Task instructions
If a line below includes the string "tabela", copy it.

*** Data to examine

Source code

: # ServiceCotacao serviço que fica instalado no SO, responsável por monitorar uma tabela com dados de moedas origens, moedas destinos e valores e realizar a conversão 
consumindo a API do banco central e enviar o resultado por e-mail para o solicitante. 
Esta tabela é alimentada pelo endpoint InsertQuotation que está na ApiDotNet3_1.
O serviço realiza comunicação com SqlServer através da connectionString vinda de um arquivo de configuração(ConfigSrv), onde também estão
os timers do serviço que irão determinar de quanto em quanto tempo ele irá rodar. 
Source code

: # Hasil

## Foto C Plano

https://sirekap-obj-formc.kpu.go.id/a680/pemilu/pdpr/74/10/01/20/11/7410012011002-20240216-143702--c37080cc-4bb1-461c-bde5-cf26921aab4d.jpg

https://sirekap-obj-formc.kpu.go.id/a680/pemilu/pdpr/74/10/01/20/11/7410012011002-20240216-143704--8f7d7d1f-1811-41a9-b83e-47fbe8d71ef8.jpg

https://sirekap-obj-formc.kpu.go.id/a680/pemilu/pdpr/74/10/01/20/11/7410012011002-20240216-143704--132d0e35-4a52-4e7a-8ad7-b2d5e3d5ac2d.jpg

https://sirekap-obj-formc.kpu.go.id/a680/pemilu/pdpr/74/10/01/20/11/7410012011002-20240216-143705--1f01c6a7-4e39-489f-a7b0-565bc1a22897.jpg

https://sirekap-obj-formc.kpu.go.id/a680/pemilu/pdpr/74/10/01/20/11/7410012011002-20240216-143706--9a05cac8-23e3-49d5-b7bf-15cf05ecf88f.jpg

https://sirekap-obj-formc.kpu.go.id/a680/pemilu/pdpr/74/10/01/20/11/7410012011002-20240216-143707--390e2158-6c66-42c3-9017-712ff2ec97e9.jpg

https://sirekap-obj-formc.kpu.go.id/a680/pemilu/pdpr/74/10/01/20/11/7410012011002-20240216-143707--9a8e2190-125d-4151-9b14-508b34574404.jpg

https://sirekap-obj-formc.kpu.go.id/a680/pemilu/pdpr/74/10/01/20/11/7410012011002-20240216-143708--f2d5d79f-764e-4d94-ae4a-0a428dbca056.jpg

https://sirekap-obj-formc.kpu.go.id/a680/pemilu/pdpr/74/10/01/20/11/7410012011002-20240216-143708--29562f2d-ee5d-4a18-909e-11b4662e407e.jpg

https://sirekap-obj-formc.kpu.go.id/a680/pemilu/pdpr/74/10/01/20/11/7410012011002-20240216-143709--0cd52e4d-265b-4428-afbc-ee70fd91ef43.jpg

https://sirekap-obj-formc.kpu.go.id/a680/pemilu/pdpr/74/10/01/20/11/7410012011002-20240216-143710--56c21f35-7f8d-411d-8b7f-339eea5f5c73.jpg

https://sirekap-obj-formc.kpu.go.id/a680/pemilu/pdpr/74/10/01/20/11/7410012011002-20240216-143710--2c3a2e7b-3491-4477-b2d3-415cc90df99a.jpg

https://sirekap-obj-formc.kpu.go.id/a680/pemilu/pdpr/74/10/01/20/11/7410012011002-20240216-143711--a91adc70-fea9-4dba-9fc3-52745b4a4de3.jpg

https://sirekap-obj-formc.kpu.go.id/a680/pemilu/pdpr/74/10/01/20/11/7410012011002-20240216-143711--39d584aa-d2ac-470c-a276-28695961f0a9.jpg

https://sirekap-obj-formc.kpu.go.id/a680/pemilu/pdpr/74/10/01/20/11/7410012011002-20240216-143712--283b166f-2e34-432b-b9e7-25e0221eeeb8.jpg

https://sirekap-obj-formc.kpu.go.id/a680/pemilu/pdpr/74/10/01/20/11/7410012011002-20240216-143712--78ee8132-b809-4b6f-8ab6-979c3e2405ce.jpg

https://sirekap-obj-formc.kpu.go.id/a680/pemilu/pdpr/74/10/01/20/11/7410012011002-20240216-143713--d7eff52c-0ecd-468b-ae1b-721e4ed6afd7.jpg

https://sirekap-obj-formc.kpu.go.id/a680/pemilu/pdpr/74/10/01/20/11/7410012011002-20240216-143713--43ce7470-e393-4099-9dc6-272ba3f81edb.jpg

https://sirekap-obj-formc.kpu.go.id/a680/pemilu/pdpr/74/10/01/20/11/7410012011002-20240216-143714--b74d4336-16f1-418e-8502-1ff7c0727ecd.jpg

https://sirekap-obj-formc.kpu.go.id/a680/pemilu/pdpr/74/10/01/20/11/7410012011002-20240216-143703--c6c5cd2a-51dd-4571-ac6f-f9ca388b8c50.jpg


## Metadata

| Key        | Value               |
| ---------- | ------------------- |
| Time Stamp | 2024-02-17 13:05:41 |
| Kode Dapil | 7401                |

******

Result for this exercise
: # ServiceCotacao serviço que fica instalado no SO, responsável por monitorar uma tabela com dados de moedas origens, moedas destinos e valores e realizar a conversão 
Esta tabela é alimentada pelo endpoint InsertQuotation que está na ApiDotNet3_1.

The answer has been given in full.